ENTRIES PROVIDED below:
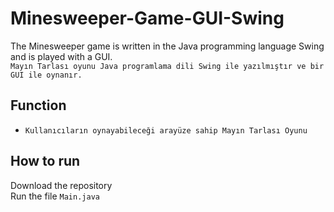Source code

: # Minesweeper-Game-GUI-Swing
The Minesweeper game is written in the Java programming language Swing and is played with a GUI.
<br/>
``` Mayın Tarlası oyunu Java programlama dili Swing ile yazılmıştır ve bir GUI ile oynanır. ```
## Function
* ```Kullanıcıların oynayabileceği arayüze sahip Mayın Tarlası Oyunu```
## How to run
Download the repository
<br/>
Run the file ```Main.java```
<br/>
End of ENTRIES PROVIDED.
Your copy of the records must be exact and must contain no pictures.

▶ **RESPONSE BELOW**:
Source code

: # Minesweeper-Game-GUI-Swing
The Minesweeper game is written in the Java programming language Swing and is played with a GUI.
<br/>
``` Mayın Tarlası oyunu Java programlama dili Swing ile yazılmıştır ve bir GUI ile oynanır. ```
## Function
* ```Kullanıcıların oynayabileceği arayüze sahip Mayın Tarlası Oyunu```
## How to run
Download the repository
<br/>
Run the file ```Main.java```
<br/>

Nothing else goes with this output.